In the material below, find each line with the word "relação" and list it.

Listed records.

■ ■ ■ ■

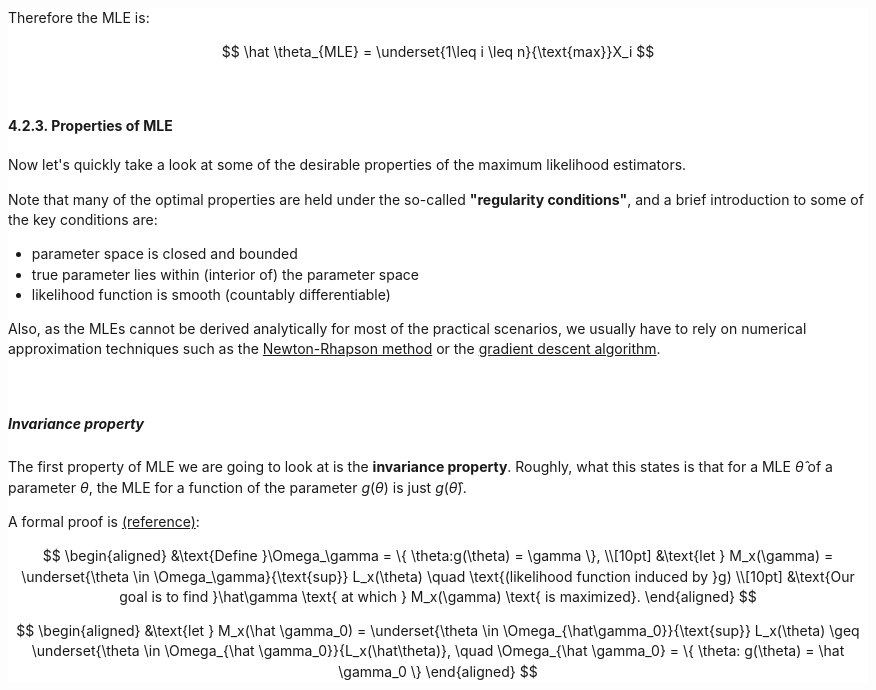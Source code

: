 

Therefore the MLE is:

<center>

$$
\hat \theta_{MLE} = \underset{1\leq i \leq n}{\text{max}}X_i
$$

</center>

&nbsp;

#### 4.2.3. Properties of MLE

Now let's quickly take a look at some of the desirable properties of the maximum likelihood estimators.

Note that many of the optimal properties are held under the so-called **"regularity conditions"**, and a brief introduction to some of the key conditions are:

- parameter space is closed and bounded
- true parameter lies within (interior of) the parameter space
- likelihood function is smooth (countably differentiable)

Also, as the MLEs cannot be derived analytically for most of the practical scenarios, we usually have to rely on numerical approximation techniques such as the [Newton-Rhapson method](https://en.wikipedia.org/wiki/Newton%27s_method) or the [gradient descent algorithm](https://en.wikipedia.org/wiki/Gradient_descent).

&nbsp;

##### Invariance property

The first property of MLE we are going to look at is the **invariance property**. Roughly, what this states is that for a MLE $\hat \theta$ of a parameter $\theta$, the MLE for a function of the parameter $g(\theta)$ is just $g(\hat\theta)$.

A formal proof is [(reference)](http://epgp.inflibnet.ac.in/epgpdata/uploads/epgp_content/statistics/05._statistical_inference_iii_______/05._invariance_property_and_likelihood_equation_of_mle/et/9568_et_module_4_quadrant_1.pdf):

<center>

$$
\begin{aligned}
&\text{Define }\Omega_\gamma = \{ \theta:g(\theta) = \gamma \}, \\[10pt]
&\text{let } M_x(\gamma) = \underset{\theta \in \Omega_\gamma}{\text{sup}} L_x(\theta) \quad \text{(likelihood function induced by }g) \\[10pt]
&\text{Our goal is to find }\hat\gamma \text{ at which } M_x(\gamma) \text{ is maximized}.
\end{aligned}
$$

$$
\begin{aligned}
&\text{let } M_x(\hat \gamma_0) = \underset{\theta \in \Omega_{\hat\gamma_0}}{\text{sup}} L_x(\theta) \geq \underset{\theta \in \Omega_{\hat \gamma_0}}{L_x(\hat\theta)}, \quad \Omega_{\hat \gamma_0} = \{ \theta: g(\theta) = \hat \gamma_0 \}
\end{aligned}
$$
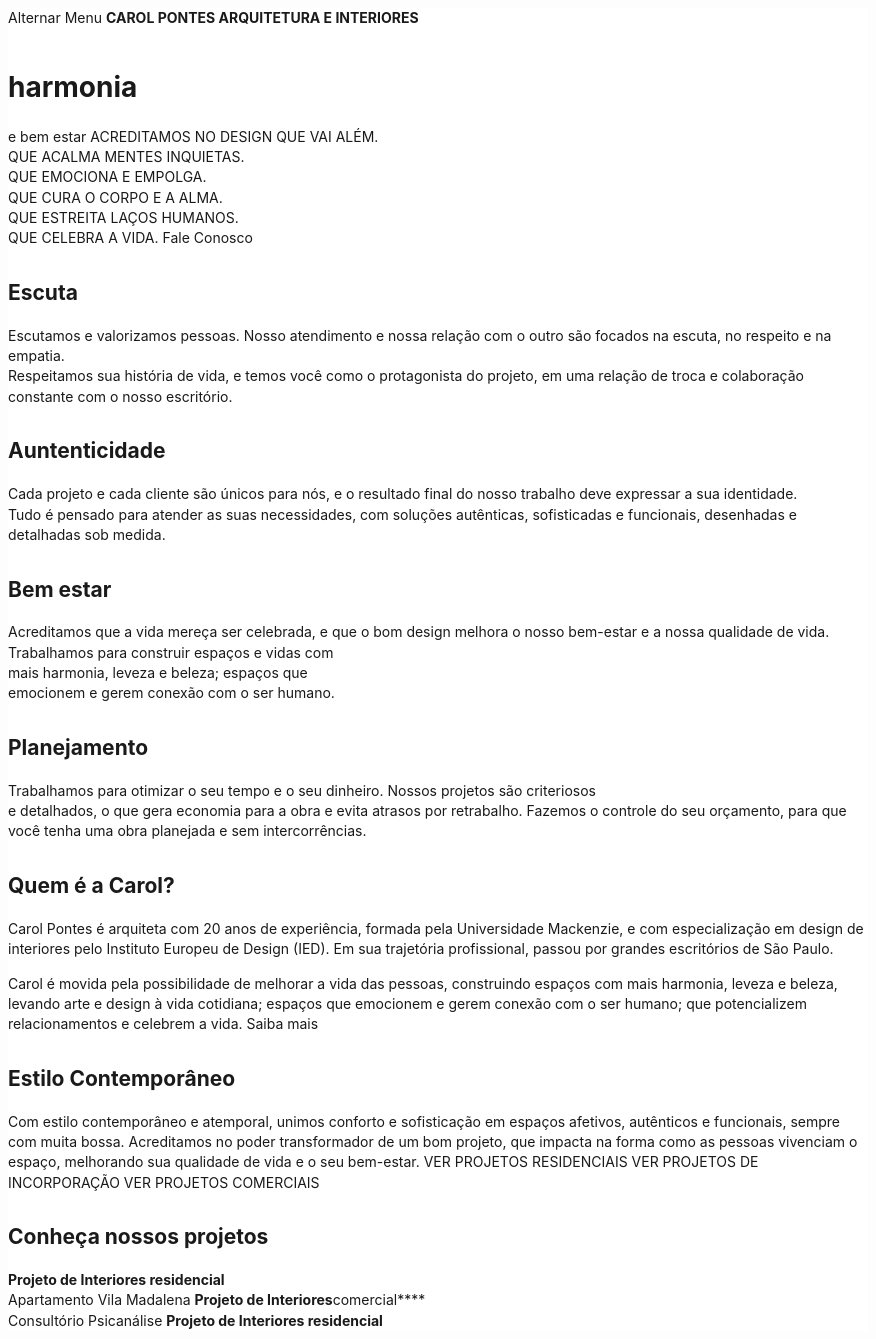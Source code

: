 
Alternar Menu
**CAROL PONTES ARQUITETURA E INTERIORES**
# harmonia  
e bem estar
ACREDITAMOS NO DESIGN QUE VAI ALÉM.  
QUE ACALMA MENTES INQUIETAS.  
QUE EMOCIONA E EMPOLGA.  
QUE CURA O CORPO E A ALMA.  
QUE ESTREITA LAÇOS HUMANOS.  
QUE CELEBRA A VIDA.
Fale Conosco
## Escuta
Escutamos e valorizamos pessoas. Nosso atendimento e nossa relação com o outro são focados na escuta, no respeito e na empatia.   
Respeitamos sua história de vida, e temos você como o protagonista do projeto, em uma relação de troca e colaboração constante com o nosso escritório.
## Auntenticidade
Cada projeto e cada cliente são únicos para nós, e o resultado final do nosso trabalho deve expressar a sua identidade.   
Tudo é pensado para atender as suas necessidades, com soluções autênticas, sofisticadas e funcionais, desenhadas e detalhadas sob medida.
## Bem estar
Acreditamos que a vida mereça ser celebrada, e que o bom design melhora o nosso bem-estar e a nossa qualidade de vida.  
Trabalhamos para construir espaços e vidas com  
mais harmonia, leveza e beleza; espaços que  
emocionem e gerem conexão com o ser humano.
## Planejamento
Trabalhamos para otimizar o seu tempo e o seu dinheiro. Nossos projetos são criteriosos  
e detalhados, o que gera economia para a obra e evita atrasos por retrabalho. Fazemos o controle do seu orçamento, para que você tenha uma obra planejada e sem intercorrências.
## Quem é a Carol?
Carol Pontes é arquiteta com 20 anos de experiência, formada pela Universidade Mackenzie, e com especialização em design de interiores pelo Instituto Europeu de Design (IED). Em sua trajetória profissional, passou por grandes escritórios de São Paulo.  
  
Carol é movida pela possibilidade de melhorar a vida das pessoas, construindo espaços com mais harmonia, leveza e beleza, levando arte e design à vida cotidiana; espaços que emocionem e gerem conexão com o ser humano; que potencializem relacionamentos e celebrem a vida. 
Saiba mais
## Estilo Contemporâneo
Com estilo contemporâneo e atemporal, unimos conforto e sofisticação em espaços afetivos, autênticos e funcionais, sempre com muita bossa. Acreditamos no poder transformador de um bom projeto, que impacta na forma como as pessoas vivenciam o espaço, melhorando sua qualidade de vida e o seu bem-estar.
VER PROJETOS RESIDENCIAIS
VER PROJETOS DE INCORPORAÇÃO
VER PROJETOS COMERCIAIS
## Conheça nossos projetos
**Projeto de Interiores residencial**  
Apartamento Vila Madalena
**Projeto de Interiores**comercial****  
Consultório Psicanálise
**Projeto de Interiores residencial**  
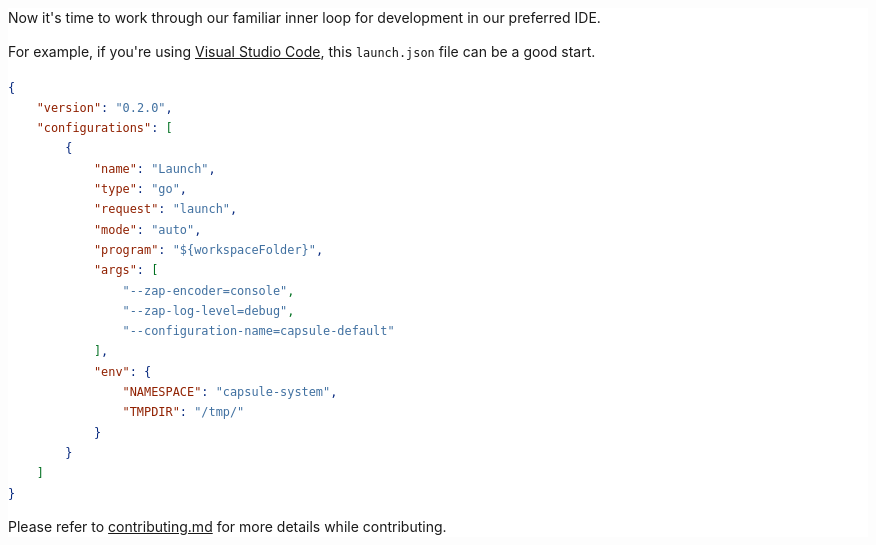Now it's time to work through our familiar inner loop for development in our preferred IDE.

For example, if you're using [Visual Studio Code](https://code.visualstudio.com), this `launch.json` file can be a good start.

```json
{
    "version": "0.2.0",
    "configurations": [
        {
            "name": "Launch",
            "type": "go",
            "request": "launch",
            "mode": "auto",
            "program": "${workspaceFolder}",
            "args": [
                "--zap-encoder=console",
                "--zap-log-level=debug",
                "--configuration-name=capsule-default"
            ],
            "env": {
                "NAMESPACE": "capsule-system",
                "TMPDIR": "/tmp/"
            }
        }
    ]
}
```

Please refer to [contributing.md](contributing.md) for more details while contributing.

■ ■ ■ ■

Output for this task.
Escutamos e valorizamos pessoas. Nosso atendimento e nossa relação com o outro são focados na escuta, no respeito e na empatia.   
Respeitamos sua história de vida, e temos você como o protagonista do projeto, em uma relação de troca e colaboração constante com o nosso escritório.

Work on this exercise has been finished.